Now approximately 50% of restaurant sales in Canada are operated
by multi-unit owners, who can obviously only be in one place
at one time. As a result they have come to rely on ‘hired’
non-equity management to enforce operating regulations made
at the corporate level and to provide a level of service which
will build traffic counts and customer loyalty.
These
managers represent corporate …… there actions
are supposed to be above reproach, their skill levels are
supposed to be high and their integrity unquestionable. Many
are given a free rein with limited review or reporting other
than monthly financial goals and objectives. The average Canadian
restaurant achieves sales of approximately $450,000 per year
and major chains range from $1.5 million to $3.5 million.

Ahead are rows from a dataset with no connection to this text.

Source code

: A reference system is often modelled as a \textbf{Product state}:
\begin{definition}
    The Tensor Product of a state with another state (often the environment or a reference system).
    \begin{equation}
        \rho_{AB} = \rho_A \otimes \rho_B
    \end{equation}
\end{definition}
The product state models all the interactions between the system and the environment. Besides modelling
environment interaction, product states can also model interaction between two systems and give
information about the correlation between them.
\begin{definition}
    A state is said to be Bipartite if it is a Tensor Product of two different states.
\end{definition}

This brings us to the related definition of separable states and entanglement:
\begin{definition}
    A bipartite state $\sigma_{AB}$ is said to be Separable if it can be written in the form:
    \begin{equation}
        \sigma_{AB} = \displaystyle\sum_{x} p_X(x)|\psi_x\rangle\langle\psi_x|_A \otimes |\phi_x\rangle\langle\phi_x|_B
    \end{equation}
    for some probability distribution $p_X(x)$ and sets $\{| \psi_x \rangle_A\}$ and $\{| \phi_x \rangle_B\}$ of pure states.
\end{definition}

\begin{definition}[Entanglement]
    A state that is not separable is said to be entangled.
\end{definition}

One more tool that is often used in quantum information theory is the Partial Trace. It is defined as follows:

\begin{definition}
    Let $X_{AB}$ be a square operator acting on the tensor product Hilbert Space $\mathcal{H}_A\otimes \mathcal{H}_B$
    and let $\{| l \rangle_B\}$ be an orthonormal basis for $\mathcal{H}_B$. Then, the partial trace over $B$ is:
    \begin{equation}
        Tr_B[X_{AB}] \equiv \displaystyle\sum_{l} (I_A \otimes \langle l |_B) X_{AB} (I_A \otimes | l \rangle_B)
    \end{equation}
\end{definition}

With minor exceptions the salary range for bar and assistant
managers of these chains is $25,000 to $40,000 and for most
managers is $40,000 to $60,000. Given the salary levels and
the understanding that the restaurant owner is making an industry
average 10% operating profit (defined as profit before interest,
depreciation and income tax) equating to $150,000 to $350,000
per year, it is easy to see why many of these managers may
want to arrange for their own ‘perks’ throughout
the year.
In
this article, we are going to explore some of those perks
or …. what management is really doing while Cat’s
Away.
Grocery
shopping
It
is often the case that staff do some minimal grocery shopping
in a restaurant’s walk-in and dry storage taking small
items like ketchup, spices and dishes. However, management
has much greater access as there really is no one able or
being made responsible to ‘catch’ them. As such
the walk-in can easily become a grocery store for a busy manager.
Boxes of food can be prepared by the kitchen staff including
salads, sauces, steaks, fish and other items— ideal
for parties and the cottage. While all managers will tell
the staff (should any have the nerve to ask) that they have
written a cheque to the restaurant, very few if any really
do.
The
walk-in or better yet the prepped food — organized by
the kitchen manager — is really an ideal way to shop.

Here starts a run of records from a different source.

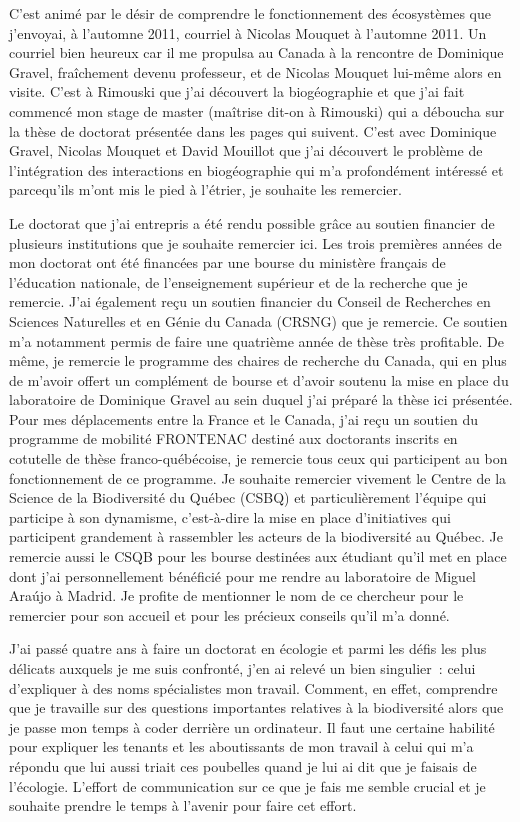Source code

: C'est animé par le désir de comprendre le fonctionnement des écosystèmes
que j'envoyai, à l'automne 2011, courriel à Nicolas Mouquet à l'automne
2011. Un courriel bien heureux car il me propulsa au Canada à la
rencontre de Dominique Gravel, fraîchement devenu professeur, et de
Nicolas Mouquet lui-même alors en visite. C'est à Rimouski que j'ai
découvert la biogéographie et que j'ai fait commencé mon stage de master
(maîtrise dit-on à Rimouski) qui a déboucha sur la thèse de doctorat
présentée dans les pages qui suivent. C'est avec Dominique Gravel,
Nicolas Mouquet et David Mouillot que j'ai découvert le problème de
l'intégration des interactions en biogéographie qui m'a profondément
intéressé et parcequ'ils m'ont mis le pied à l'étrier, je souhaite les
remercier.

Le doctorat que j'ai entrepris a été rendu possible grâce au soutien
financier de plusieurs institutions que je souhaite remercier ici. Les
trois premières années de mon doctorat ont été financées par une bourse
du ministère français de l'éducation nationale, de l'enseignement
supérieur et de la recherche que je remercie. J'ai également reçu un
soutien financier du Conseil de Recherches en Sciences Naturelles et en
Génie du Canada (CRSNG) que je remercie. Ce soutien m'a notamment permis
de faire une quatrième année de thèse très profitable. De même, je
remercie le programme des chaires de recherche du Canada, qui en plus de
m'avoir offert un complément de bourse et d'avoir soutenu la mise en
place du laboratoire de Dominique Gravel au sein duquel j'ai préparé la
thèse ici présentée. Pour mes déplacements entre la France et le Canada,
j'ai reçu un soutien du programme de mobilité FRONTENAC destiné aux
doctorants inscrits en cotutelle de thèse franco-québécoise, je remercie
tous ceux qui participent au bon fonctionnement de ce programme. Je
souhaite remercier vivement le Centre de la Science de la Biodiversité
du Québec (CSBQ) et particulièrement l'équipe qui participe à son
dynamisme, c'est-à-dire la mise en place d'initiatives qui participent
grandement à rassembler les acteurs de la biodiversité au Québec. Je
remercie aussi le CSQB pour les bourse destinées aux étudiant qu'il met
en place dont j'ai personnellement bénéficié pour me rendre au
laboratoire de Miguel Araújo à Madrid. Je profite de mentionner le nom
de ce chercheur pour le remercier pour son accueil et pour les précieux
conseils qu'il m'a donné.

J'ai passé quatre ans à faire un doctorat en écologie et parmi les défis
les plus délicats auxquels je me suis confronté, j'en ai relevé un bien
singulier~: celui d'expliquer à des noms spécialistes mon travail.
Comment, en effet, comprendre que je travaille sur des questions
importantes relatives à la biodiversité alors que je passe mon temps à
coder derrière un ordinateur. Il faut une certaine habilité pour
expliquer les tenants et les aboutissants de mon travail à celui qui m'a
répondu que lui aussi triait ces poubelles quand je lui ai dit que je
faisais de l'écologie. L'effort de communication sur ce que je fais me
semble crucial et je souhaite prendre le temps à l'avenir pour faire cet
effort.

It’s quick, the quality is good, the prep is done and
its very inexpensive.
Depending
on the excessiveness of the shopping extravaganza and its
frequency, walk-in shopping will be very difficult for corporate
to detect as its impact on food cost will be negligible for
a restaurant in the $3 million range.
Missing
product can be written off as waste or ‘stale’

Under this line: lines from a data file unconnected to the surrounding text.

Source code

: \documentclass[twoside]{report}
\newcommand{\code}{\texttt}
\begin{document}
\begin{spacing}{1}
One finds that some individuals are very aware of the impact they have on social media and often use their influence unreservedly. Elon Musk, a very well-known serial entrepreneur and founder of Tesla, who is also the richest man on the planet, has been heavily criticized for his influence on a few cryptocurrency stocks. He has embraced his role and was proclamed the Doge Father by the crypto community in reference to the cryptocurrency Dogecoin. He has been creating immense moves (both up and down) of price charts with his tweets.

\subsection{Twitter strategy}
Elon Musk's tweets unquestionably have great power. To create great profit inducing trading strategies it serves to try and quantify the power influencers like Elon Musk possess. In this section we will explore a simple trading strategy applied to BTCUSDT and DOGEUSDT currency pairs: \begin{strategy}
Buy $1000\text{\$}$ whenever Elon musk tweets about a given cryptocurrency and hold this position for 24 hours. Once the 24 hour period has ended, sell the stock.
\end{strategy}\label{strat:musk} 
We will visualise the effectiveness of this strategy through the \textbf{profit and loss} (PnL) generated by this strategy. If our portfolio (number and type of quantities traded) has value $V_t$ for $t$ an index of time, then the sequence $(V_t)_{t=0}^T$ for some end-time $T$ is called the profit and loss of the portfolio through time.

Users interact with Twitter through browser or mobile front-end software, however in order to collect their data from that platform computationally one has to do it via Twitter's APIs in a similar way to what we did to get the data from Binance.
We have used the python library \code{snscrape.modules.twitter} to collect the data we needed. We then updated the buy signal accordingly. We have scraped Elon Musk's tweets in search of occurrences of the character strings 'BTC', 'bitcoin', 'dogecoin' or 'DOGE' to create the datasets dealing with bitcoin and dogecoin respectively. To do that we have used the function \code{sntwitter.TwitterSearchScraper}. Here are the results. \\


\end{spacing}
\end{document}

product without ever being detected.
Registers
off-line
More
commonly an owner trick, an industrious manager of a large
volume restaurant can take a register or point-of-sales machine
off-line and assign only one or two servers to it. As such,
the server’s sales are tracked off-line although the
machine is still tied into the remote kitchen printers. Sales
are recorded separately and the proceeds kept by the manager
who can make the adjustments after the shift or the next day.
While high volume credit card sales may off-set some of the
opportunity, those sales will be accredited to other servers
and all the cash sales will be allocated to the off-line staff.
Unless
owners are willing to come to the restaurant and conduct periodic
checks, it is unlikely that these off-line sales will ever
be detected.
Another
methodology of theft, which has recently been uncovered in
Quebec, is the development of special software which can be
‘overlaid’ on many of the current POS systems.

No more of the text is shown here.